At the age of sixteen Ruth left the Yehudi Menuhin School to study in Dusseldorf with Johannes Goritzki whom she had met at the International Musicians’ Seminar in Cornwall. Two years later she started her professional life, playing in the Chamber Orchestra of Europe. In 1990 Ruth went to America where she continued her studies at the State University of New York with Timothy Eddy. There she received her Masters degree in performance. Upon her return to the UK she became a member of Glyndebourne Touring Opera where she played for twelve years. It was then that she took up the baroque cello, working with The New London Consort, La Serenissima and the Hanover Band. Since moving to France in 2004, Ruth has worked with the Musiciens du Louvre and the Concert d’Astrée, and is associate principal cellist of Opera Fuoco.

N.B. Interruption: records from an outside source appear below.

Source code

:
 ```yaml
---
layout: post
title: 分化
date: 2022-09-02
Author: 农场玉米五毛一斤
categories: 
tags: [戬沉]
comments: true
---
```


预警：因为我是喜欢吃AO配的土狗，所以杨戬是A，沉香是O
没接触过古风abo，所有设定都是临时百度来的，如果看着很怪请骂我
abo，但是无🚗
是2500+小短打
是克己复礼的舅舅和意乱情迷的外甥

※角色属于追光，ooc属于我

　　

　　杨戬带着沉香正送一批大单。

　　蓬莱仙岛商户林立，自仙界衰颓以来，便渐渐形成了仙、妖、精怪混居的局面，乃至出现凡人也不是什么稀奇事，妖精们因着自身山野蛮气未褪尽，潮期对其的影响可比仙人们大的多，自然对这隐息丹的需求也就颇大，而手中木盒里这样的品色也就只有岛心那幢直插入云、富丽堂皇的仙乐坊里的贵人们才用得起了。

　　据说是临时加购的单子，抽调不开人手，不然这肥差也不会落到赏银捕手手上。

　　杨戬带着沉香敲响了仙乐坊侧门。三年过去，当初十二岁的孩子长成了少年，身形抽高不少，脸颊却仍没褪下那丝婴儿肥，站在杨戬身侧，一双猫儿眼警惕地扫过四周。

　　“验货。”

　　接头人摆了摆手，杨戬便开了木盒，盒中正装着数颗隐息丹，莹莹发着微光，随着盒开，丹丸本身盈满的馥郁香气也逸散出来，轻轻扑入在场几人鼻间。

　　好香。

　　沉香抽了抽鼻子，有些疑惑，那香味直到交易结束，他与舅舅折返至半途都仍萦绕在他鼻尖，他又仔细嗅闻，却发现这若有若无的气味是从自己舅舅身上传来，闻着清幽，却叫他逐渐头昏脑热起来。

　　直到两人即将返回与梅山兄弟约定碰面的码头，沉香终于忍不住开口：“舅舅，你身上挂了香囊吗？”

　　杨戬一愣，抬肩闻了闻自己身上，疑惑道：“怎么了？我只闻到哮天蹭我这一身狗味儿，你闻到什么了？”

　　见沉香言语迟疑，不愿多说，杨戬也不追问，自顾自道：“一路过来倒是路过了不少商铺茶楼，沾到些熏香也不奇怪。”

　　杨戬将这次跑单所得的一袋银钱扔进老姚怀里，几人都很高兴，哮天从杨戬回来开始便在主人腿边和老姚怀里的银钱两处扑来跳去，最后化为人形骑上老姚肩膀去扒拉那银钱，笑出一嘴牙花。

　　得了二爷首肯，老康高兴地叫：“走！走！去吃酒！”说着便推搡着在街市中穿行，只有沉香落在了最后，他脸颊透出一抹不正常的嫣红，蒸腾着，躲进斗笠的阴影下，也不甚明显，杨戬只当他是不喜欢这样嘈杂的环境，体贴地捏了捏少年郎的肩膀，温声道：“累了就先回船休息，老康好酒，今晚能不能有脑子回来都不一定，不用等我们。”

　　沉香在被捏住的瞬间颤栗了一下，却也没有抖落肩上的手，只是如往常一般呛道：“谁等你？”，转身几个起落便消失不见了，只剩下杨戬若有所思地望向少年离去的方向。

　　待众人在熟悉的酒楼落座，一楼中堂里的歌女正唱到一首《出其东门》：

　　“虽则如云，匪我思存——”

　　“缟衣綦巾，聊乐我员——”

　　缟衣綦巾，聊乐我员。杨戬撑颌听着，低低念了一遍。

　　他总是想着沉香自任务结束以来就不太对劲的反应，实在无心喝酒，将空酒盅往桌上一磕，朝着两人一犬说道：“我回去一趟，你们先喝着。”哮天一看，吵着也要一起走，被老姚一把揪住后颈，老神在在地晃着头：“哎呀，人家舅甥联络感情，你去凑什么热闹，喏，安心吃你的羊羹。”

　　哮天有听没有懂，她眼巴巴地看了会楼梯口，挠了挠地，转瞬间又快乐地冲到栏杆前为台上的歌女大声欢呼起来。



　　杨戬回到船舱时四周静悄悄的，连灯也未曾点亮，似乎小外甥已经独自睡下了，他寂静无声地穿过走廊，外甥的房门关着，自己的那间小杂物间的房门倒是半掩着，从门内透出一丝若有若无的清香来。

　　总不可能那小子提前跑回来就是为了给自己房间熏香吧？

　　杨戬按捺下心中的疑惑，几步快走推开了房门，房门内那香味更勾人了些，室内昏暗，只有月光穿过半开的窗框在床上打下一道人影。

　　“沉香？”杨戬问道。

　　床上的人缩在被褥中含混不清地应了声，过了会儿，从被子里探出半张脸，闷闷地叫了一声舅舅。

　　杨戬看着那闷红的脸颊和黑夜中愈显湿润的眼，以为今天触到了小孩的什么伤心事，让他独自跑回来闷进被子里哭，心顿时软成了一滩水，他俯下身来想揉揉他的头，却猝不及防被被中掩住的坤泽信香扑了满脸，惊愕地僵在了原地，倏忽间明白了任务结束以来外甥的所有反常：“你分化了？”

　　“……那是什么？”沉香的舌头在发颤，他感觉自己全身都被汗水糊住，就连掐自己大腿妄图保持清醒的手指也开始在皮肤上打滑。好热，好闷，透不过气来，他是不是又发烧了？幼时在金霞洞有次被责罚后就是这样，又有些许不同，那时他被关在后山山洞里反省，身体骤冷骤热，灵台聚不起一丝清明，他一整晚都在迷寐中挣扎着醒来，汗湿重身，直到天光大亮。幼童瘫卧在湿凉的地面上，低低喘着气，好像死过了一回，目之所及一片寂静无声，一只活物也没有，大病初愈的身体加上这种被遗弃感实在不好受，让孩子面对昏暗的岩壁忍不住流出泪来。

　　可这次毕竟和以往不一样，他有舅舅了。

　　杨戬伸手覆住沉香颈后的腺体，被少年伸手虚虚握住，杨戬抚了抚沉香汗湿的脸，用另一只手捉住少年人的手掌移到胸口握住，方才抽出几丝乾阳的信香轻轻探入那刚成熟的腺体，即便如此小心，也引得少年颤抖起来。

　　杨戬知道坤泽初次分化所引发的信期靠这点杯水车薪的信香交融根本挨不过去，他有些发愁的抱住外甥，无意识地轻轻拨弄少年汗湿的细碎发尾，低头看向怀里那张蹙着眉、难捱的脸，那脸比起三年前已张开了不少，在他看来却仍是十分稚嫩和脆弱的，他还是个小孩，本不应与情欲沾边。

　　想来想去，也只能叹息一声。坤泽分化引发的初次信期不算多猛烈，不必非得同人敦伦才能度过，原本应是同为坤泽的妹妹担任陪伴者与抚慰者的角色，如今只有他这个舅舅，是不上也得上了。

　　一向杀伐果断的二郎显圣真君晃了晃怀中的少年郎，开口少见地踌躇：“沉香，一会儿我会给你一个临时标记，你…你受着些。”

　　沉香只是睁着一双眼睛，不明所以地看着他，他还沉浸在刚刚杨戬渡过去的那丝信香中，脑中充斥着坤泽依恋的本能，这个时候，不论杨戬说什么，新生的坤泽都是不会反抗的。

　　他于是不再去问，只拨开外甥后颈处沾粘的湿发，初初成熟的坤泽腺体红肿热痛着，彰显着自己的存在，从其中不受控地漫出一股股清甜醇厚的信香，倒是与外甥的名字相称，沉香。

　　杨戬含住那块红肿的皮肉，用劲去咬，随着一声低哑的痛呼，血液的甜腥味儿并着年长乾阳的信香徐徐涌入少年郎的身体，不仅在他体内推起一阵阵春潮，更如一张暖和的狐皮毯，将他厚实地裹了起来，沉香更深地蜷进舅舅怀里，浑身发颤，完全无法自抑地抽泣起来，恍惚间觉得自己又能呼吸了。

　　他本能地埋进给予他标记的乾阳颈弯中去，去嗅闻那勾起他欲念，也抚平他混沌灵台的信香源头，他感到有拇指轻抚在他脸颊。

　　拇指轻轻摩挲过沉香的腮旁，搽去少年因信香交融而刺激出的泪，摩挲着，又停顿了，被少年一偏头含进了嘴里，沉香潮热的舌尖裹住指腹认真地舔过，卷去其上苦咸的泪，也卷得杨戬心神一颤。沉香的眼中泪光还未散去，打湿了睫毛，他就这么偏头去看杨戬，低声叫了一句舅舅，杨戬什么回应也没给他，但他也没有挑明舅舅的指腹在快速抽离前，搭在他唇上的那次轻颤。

Ruth continues to play with Garsington Opera.

Ruth has taught at Dartington Summer School, the Guildhall School of Music, European Youth Summer Music, Toulouse Conservatory, Cellos at Belle Serre and Klassik Keyifler. In 2015, with her colleague, cellist and Alexander teacher Dale Culliford, she ran a Breathing Body, Breathing Bow workshop at the Royal Northern College of Music. Ruth also gave a presentation at the European String Teacher’s Conference in Bolton and traveled to New York to be filmed for the upcoming documentary on stage fright, ‘Composed’.

Ruth has a degree in Voice Movement Therapy and has completed a mindfulness course with the Buddhist and mindfulness teacher Tara Brach. She has also written a book, Cherries from Chauvet’s Orchard, which was shortlisted for the Guardian Mslexia women’s memoir competition. She lives with her husband, the painter Julian Merrow-Smith, with whom she runs plein air painting workshops. They have a son, Louis whom they adopted from Mali in 2011, and four cats.